DATASET EXTRACT START

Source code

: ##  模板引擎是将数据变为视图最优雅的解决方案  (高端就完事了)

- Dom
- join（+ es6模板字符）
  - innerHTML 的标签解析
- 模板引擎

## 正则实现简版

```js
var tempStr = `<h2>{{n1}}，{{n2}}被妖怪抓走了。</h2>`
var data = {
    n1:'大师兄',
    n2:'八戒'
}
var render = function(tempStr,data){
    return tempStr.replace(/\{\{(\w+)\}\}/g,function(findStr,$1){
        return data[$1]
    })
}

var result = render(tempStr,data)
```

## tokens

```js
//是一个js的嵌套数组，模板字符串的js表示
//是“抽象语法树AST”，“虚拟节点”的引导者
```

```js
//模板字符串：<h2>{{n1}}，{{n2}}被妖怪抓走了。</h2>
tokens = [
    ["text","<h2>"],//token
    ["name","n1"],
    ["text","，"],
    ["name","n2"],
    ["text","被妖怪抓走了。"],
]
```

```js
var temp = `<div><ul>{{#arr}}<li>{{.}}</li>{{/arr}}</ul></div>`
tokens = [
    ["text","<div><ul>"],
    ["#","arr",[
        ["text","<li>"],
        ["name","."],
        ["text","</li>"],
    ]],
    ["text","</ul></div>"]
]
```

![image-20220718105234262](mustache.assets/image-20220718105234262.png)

DATASET EXTRACT END

→ GOAL OF THE EXERCISE
Give back every record exactly.

→ RESPONSE BELOW
Source code

: ##  模板引擎是将数据变为视图最优雅的解决方案  (高端就完事了)

- Dom
- join（+ es6模板字符）
  - innerHTML 的标签解析
- 模板引擎

## 正则实现简版

```js
var tempStr = `<h2>{{n1}}，{{n2}}被妖怪抓走了。</h2>`
var data = {
    n1:'大师兄',
    n2:'八戒'
}
var render = function(tempStr,data){
    return tempStr.replace(/\{\{(\w+)\}\}/g,function(findStr,$1){
        return data[$1]
    })
}

var result = render(tempStr,data)
```

## tokens

```js
//是一个js的嵌套数组，模板字符串的js表示
//是“抽象语法树AST”，“虚拟节点”的引导者
```

```js
//模板字符串：<h2>{{n1}}，{{n2}}被妖怪抓走了。</h2>
tokens = [
    ["text","<h2>"],//token
    ["name","n1"],
    ["text","，"],
    ["name","n2"],
    ["text","被妖怪抓走了。"],
]
```

```js
var temp = `<div><ul>{{#arr}}<li>{{.}}</li>{{/arr}}</ul></div>`
tokens = [
    ["text","<div><ul>"],
    ["#","arr",[
        ["text","<li>"],
        ["name","."],
        ["text","</li>"],
    ]],
    ["text","</ul></div>"]
]
```

![image-20220718105234262](mustache.assets/image-20220718105234262.png)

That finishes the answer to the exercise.